The ADS Group is not a household name, but it is one of the most influential organisations in Britain’s arms trade. A lobby group and trade association representing the aerospace, defence, and security industries, ADS boasts several controversial members including Israeli weapons firms Elbit Systems and Leonardo. The group’s stated mission is to ‘support UK manufacturing and industry supply chains’ and ‘influence policy’ – a euphemism for lobbying the government to prioritise arms sales and military spending.

ADS plays a crucial role in connecting arms dealers with each other and with government officials, facilitating what it calls ‘investment’ but what activists rightly characterise as investment in death. The organisation hosts trade missions, organises exhibitions, and provides business development services to ensure that Britain’s arms manufacturers remain competitive in the global market for violence.

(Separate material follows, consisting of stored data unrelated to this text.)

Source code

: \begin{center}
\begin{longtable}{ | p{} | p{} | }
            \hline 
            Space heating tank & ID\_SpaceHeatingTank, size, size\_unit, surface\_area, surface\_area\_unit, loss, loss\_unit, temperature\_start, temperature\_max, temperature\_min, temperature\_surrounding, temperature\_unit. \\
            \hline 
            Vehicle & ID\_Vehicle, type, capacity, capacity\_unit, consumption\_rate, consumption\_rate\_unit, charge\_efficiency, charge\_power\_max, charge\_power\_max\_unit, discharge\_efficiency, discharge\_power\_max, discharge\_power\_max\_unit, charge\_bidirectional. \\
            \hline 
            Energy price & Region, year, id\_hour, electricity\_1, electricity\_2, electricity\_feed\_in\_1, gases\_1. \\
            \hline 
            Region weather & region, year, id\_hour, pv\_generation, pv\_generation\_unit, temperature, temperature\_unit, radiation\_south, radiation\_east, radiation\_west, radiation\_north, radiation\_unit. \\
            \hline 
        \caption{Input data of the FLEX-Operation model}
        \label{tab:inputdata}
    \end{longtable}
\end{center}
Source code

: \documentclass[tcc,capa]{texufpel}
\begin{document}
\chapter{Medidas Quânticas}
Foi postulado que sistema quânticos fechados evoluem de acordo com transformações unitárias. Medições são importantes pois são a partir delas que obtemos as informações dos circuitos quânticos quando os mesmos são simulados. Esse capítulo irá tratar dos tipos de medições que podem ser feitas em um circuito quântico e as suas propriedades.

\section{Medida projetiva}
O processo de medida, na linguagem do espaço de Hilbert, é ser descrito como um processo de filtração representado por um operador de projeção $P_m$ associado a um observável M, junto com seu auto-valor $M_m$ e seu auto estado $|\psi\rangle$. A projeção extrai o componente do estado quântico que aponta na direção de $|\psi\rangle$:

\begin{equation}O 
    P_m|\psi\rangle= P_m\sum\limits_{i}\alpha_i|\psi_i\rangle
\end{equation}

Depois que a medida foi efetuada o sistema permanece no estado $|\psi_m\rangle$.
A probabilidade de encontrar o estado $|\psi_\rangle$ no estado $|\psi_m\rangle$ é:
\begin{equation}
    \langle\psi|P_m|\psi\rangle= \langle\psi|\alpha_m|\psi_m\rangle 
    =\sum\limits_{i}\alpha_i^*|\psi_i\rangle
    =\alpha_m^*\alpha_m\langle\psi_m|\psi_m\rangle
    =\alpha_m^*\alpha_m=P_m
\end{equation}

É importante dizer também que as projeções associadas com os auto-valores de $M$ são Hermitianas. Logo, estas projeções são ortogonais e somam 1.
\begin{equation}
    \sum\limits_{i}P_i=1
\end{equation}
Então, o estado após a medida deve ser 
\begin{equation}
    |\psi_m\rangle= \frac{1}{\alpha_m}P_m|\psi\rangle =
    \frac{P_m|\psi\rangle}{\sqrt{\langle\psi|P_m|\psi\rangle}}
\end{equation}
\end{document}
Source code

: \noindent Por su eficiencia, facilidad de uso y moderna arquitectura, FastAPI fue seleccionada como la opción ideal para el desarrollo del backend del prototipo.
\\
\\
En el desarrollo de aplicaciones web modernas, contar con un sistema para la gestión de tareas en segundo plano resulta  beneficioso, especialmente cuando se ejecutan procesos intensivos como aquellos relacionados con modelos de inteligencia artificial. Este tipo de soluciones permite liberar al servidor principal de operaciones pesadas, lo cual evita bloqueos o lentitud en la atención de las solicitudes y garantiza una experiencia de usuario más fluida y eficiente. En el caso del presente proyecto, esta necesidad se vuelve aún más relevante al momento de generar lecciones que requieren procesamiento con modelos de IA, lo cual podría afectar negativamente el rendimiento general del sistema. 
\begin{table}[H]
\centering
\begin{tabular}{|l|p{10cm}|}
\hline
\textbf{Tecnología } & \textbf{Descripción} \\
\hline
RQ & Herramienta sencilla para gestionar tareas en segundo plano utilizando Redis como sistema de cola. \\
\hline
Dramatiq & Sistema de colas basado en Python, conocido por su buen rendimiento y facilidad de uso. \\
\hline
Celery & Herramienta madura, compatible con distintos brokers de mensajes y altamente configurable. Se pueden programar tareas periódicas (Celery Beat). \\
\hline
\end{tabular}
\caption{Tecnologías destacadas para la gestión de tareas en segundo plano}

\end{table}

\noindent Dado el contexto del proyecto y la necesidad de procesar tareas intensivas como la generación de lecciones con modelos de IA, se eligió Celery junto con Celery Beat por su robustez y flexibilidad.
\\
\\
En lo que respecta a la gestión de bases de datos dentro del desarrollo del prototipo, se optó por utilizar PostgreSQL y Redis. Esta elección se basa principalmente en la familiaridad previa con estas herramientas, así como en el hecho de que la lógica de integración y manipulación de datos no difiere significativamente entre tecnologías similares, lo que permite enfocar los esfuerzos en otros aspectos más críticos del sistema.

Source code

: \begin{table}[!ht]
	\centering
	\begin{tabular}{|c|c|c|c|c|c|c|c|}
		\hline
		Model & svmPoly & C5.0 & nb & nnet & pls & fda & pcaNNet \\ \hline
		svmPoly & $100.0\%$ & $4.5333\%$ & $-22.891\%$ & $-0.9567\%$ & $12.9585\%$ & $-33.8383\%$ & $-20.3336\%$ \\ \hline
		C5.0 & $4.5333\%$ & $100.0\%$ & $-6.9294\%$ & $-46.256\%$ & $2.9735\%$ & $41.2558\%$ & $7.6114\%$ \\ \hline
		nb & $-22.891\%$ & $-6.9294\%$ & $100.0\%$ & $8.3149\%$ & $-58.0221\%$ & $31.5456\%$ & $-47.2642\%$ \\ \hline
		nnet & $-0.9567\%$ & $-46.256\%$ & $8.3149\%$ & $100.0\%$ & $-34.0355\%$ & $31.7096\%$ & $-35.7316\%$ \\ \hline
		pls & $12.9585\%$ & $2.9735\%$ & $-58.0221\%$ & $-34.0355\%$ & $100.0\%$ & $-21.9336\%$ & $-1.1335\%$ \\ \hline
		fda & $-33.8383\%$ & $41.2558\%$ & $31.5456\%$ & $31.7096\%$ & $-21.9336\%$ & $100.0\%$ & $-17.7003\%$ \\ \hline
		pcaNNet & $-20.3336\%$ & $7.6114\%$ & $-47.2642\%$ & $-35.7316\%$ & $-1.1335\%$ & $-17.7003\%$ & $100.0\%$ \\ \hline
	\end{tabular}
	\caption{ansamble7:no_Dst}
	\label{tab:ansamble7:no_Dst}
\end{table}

Protesters arrived at 4pm, just as the event was scheduled to begin. Armed with drums, megaphones, and an unwavering sense of purpose, they established a picket line that made it impossible for guests to enter unnoticed. According to one protester, many arms dealers “arrived by taxi, heard the noise, saw the picket, and simply scurried away into side streets, frantically checking their phones to figure out what to do.” The protesters moved strategically between the front and back entrances, adjusting their position based on where attendees were attempting to enter.

The disruption was effective. Only a handful of guests managed to get inside.  Those who did make it in, didn’t stay long. By 6pm, the event had effectively collapsed, with many arms dealers leaving early through side exits, their festive evening thoroughly ruined.

Four police officers attended, along with internal security, but there were no arrests. Protesters focused on maintaining high energy through chanting and drumming rather than engaging directly with attendees. The message was clear and uncompromising: “We’re going to confront them with the reality of their deadly trade and let them know that until there’s justice, they’ll have no peace.”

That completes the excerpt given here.